*** Opening of Data to process ***

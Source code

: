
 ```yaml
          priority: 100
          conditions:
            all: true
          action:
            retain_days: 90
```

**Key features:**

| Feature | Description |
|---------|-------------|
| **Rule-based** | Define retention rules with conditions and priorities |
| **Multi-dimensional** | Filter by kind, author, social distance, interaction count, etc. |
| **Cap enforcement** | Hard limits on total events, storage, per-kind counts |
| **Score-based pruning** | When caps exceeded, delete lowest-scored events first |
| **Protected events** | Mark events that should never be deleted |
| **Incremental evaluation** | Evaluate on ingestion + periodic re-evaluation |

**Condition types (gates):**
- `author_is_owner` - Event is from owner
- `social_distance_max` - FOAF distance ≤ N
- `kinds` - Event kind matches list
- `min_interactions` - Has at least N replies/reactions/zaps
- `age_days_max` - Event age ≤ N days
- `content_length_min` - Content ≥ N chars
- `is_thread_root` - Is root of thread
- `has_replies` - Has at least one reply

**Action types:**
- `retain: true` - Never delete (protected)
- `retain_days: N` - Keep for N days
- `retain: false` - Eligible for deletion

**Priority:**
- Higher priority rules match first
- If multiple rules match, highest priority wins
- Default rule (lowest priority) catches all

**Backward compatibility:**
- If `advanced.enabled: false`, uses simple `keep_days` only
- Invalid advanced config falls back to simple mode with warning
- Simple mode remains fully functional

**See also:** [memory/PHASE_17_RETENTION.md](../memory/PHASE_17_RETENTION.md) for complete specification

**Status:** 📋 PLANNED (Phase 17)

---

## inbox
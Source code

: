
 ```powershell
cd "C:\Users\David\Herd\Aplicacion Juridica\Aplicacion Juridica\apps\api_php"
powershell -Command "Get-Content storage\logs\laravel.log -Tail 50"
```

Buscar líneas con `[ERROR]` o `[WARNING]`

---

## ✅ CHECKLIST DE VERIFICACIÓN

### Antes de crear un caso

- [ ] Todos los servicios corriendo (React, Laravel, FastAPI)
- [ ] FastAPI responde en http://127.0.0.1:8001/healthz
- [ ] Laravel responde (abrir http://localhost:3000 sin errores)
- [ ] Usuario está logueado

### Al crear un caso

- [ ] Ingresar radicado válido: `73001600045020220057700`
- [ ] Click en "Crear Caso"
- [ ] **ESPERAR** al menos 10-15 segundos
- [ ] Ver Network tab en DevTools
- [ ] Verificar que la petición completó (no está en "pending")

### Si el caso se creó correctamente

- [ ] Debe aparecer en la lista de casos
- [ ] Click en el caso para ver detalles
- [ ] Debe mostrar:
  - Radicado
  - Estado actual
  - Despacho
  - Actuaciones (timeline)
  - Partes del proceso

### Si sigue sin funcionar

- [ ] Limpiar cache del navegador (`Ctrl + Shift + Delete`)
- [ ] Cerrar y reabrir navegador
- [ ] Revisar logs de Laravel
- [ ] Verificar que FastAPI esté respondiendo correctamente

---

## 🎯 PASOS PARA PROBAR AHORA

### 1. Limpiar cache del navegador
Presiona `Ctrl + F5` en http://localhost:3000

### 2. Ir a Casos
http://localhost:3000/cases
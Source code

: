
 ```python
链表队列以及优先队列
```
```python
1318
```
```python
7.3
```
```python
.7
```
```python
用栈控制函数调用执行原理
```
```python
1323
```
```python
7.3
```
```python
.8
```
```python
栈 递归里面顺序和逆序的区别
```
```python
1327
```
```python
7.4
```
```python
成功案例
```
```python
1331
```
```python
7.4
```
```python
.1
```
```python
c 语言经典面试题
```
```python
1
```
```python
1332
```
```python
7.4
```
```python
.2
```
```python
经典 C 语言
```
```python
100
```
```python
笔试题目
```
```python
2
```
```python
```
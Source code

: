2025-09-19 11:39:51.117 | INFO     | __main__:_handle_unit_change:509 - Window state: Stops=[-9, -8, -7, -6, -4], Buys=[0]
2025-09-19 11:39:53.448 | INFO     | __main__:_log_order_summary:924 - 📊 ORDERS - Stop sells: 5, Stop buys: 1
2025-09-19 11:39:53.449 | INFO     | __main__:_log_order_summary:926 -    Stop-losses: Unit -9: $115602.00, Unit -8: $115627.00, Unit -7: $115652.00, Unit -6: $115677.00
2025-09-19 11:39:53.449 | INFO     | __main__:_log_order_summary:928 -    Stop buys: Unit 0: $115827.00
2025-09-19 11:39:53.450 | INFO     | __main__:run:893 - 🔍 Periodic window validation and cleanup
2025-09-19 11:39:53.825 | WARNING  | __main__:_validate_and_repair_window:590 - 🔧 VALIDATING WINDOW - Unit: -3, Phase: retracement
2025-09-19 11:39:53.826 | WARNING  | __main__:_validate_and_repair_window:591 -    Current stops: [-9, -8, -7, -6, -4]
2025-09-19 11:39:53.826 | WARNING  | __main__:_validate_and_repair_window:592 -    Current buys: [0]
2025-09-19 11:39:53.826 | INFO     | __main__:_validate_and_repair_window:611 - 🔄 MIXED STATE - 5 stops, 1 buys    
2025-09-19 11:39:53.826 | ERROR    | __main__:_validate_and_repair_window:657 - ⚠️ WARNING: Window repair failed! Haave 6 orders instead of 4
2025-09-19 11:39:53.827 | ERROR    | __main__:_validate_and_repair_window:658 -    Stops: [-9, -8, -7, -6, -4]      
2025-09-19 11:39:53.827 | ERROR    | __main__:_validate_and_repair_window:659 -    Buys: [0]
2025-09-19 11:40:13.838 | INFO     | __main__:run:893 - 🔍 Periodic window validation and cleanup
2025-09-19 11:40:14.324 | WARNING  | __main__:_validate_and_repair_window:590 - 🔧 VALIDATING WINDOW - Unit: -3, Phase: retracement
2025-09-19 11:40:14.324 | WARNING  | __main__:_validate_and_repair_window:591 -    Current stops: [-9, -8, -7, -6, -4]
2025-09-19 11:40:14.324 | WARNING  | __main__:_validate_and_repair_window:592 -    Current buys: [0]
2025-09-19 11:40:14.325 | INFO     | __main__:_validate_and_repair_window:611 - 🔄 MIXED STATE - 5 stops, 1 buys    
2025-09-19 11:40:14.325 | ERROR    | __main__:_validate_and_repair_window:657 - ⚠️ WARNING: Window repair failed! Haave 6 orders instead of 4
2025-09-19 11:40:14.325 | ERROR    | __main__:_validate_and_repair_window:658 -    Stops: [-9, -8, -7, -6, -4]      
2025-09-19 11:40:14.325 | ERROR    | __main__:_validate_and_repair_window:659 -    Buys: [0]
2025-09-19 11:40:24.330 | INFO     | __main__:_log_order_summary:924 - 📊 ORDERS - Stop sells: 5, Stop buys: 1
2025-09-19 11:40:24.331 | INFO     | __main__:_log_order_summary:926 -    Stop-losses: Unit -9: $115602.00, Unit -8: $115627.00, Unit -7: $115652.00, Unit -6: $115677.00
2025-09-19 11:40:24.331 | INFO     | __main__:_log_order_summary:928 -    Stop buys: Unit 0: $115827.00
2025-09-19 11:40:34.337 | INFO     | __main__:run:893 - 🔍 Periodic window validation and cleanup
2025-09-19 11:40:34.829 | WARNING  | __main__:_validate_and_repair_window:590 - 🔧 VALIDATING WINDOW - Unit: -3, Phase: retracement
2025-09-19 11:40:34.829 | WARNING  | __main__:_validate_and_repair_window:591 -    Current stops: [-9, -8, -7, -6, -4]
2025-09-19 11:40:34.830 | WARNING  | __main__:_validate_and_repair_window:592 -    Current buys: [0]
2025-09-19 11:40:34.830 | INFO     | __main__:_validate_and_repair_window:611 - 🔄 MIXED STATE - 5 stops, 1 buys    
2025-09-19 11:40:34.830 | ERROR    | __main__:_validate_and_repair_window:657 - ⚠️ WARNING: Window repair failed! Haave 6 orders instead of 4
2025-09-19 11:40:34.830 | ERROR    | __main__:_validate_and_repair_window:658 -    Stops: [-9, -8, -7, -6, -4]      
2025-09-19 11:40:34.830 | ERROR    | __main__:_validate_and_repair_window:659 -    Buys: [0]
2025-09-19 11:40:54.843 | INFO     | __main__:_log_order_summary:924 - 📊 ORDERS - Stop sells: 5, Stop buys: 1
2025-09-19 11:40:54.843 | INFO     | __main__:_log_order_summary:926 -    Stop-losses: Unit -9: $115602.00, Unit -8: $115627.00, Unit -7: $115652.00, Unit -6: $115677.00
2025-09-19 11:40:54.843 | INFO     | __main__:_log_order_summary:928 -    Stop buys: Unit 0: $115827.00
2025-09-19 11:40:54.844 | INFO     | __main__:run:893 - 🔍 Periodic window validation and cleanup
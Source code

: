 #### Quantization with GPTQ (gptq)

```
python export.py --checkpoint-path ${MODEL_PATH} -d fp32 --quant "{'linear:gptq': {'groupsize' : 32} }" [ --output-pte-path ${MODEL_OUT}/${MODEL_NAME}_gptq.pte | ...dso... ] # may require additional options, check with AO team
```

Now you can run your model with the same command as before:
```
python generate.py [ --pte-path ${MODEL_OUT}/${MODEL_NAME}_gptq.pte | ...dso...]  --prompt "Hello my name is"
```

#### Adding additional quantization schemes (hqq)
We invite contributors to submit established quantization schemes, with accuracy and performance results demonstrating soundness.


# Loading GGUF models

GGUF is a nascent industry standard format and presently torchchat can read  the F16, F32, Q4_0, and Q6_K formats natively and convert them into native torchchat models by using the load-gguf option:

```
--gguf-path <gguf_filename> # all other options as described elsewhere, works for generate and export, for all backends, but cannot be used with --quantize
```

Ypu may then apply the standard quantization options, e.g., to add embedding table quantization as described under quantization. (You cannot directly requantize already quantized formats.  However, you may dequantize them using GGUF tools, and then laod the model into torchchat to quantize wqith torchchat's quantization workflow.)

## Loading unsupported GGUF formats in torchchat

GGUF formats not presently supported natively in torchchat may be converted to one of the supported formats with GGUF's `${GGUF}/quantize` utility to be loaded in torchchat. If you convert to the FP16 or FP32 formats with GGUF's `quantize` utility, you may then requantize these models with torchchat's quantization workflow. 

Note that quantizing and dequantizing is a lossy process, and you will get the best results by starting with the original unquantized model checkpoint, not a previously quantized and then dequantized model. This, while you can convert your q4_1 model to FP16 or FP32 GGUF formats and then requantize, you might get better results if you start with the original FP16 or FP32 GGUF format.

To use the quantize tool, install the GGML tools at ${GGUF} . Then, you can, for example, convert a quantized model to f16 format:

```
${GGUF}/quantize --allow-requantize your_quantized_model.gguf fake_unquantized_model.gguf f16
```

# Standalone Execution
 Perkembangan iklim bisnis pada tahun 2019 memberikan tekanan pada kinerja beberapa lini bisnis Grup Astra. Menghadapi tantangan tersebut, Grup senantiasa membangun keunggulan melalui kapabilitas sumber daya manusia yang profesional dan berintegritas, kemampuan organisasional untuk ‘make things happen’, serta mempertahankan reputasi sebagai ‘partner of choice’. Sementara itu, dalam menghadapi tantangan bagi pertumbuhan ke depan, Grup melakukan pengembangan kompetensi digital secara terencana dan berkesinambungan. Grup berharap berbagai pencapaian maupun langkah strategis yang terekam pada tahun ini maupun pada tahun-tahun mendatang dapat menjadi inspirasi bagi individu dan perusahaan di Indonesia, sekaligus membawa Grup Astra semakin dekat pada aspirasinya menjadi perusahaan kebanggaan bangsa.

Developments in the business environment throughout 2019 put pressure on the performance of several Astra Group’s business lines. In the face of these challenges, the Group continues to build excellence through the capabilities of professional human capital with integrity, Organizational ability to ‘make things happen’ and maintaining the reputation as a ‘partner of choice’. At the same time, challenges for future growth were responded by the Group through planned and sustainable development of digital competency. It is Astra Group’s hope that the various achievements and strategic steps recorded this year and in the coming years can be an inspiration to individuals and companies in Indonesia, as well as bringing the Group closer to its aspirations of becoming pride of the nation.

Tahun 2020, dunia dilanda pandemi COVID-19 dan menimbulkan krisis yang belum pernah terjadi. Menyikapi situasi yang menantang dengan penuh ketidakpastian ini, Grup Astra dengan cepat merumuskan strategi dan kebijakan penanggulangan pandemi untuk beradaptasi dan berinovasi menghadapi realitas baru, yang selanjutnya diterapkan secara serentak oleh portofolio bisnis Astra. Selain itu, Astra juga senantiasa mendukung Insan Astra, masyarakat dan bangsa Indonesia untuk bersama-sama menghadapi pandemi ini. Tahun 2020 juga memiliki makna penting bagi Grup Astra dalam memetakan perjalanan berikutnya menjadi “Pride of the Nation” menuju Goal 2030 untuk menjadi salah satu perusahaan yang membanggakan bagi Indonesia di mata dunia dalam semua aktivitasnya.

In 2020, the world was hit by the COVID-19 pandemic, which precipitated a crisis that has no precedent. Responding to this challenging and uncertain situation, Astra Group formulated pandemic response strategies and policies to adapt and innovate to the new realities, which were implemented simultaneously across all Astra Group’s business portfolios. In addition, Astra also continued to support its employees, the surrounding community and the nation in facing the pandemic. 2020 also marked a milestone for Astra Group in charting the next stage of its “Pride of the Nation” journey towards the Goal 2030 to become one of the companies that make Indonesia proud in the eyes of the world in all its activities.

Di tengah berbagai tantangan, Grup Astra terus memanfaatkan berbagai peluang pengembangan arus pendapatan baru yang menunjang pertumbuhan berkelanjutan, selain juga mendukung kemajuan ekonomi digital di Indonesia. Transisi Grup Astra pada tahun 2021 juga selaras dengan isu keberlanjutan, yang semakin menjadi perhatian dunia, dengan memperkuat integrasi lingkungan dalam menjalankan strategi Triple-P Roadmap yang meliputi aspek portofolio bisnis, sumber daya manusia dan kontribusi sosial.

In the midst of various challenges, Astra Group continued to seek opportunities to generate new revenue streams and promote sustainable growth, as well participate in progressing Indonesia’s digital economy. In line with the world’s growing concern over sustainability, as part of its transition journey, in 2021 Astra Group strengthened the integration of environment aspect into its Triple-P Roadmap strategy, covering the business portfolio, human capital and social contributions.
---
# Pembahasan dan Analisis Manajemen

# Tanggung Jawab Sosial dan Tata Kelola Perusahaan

*** Close of Data to process ***

What is required:
Exactly the lines above from the one with "with GPTQ (gptq)" to the one with "Ypu may then", both included, are to be quoted; leave the rest out.

Task result:
: #### Quantization with GPTQ (gptq)

```
python export.py --checkpoint-path ${MODEL_PATH} -d fp32 --quant "{'linear:gptq': {'groupsize' : 32} }" [ --output-pte-path ${MODEL_OUT}/${MODEL_NAME}_gptq.pte | ...dso... ] # may require additional options, check with AO team
```

Now you can run your model with the same command as before:
```
python generate.py [ --pte-path ${MODEL_OUT}/${MODEL_NAME}_gptq.pte | ...dso...]  --prompt "Hello my name is"
```

#### Adding additional quantization schemes (hqq)
We invite contributors to submit established quantization schemes, with accuracy and performance results demonstrating soundness.


# Loading GGUF models

GGUF is a nascent industry standard format and presently torchchat can read  the F16, F32, Q4_0, and Q6_K formats natively and convert them into native torchchat models by using the load-gguf option:

```
--gguf-path <gguf_filename> # all other options as described elsewhere, works for generate and export, for all backends, but cannot be used with --quantize
```

Ypu may then apply the standard quantization options, e.g., to add embedding table quantization as described under quantization. (You cannot directly requantize already quantized formats.  However, you may dequantize them using GGUF tools, and then laod the model into torchchat to quantize wqith torchchat's quantization workflow.)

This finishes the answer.